Robert Tanitch reviews Life of Pi at Wyndham’s Theatre, London

Robert Tanitch reviews Life of Pi at Wyndham’s Theatre, London

Canadian author Yann Martel’s fantastical and philosophical novel won the Booker Prize in 2002. 20 million copies were sold. Ang Lee’s highly successful film version in 2012 won many awards.

Lolita Chakrabati has adapted it for the stage. The play premiered in Sheffield in 2019. It has now arrived in the West End. Had it not been for Covid, it would have arrived sooner.

The production is brilliantly directed and designed. Max Webster is the director and Tim Hatley is the designer. The puppetry delights and amazes. Nick Barnes and Finn Caldwell are the puppet designers. Caldwell is also the puppet movement director.

Wyndham’s Theatre has been transformed. The stage’s curved prow juts out into the auditorium. The seats in the stalls have been raked.

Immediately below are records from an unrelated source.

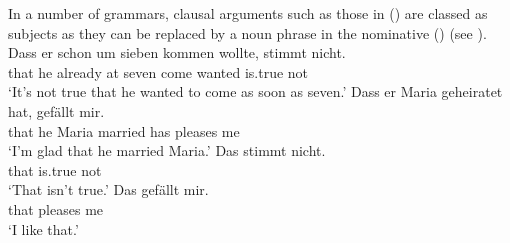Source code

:\noindent
In a number of grammars, clausal arguments such as those in () are classed as subjects as they can be replaced
by a noun phrase in the nominative () (see \eg \citealp[, 289]{Eisenberg2004a}).
\eal
\ex
\gll Dass er schon um sieben kommen wollte, stimmt nicht.\\
	 that he already at seven come wanted is.true not\\
\glt `It's not true that he wanted to come as soon as seven.'
\ex 
\gll Dass er Maria geheiratet hat, gefällt mir.\\
	 that he Maria married has pleases me\\
\glt `I'm glad that he married Maria.'
\zl
\eal
\ex
\gll Das stimmt nicht.\\
	 that is.true not\\
\glt `That isn't true.'
\ex 
\gll Das gefällt mir.\\
	 that pleases me\\
\glt `I like that.'
\zl
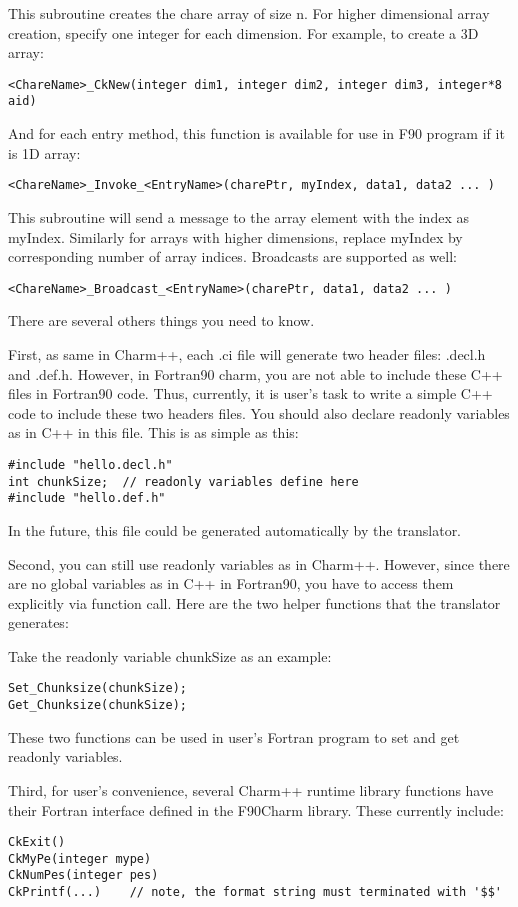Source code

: \documentclass[11pt]{article}
\begin{document}
  This subroutine creates the chare array of size n. For higher dimensional
array creation, specify one integer for each dimension. For example, to create
a 3D array:

  \verb+<ChareName>_CkNew(integer dim1, integer dim2, integer dim3, integer*8 aid)+

And for each entry method, this function is available for use in F90 program
if it is 1D array:

  \verb+<ChareName>_Invoke_<EntryName>(charePtr, myIndex, data1, data2 ... )+

  This subroutine will send a message to the array element with the index
as myIndex. Similarly for arrays with higher dimensions, replace myIndex by
corresponding number of array indices. Broadcasts are supported as well:

  \verb+<ChareName>_Broadcast_<EntryName>(charePtr, data1, data2 ... )+

There are several others things you need to know.

First, as same in Charm++, each .ci file will generate two header files:
.decl.h and .def.h. However, in Fortran90 charm, you are not able to include 
these C++ files in Fortran90 code. Thus, currently, it is user's 
task to write a simple C++ code to include these two headers files. 
You should also declare readonly variables as in C++ in this file. This is as 
simple as this:

\begin{verbatim}
#include "hello.decl.h"
int chunkSize; 	// readonly variables define here
#include "hello.def.h"
\end{verbatim}

In the future, this file could be generated automatically by the translator.

Second, you can still use readonly variables as in Charm++. However, since
there are no global variables as in C++ in Fortran90, you have to access them
explicitly via function call. Here are the two helper functions that the 
translator generates:

Take the readonly variable chunkSize as an example:
\begin{verbatim}
Set_Chunksize(chunkSize);
Get_Chunksize(chunkSize);
\end{verbatim}
These two functions can be used in user's Fortran program to set and get 
readonly variables.

Third, for user's convenience, several Charm++ runtime library functions
have their Fortran interface defined in the F90Charm library. These currently
include:
\begin{verbatim}
CkExit()
CkMyPe(integer mype)
CkNumPes(integer pes)
CkPrintf(...)    // note, the format string must terminated with '$$'
\end{verbatim}
\end{document}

The Life of Pi is the proof of God and the power of faith (Hindu, Christian and Islam). Hiran Abeysekera, very likeable, is well cast as 16-year-old Pi who is in hospital having survived a shipwreck. He was in a lifeboat in the Pacific Ocean for 227 days and his only companion was a Royal Bengal tiger called Richard Parker,

The roaring, ravenous tiger is awesome in his size and danger. Three puppeteers are involved: inside, outside and around. The movement, the agility, the confrontations and fights are exciting.

The power is in the story-telling. The extraordinary journey is both spiritual and real, dark and brutal. A key word is Danger. Pi struggles to survive. There are two stories. Which story will you prefer? The one with wild animals or the one with humans?

The stage management is brilliant. The transition from bare clinical hospital room to lifeboat and ocean, and the stage seemingly awash with water, is amazing in its speed.

Visually inventive and emotionally involving, I have no doubt that this puppetry-driven production will be seen all over the world and that it will appeal to audiences who enjoyed War Horse.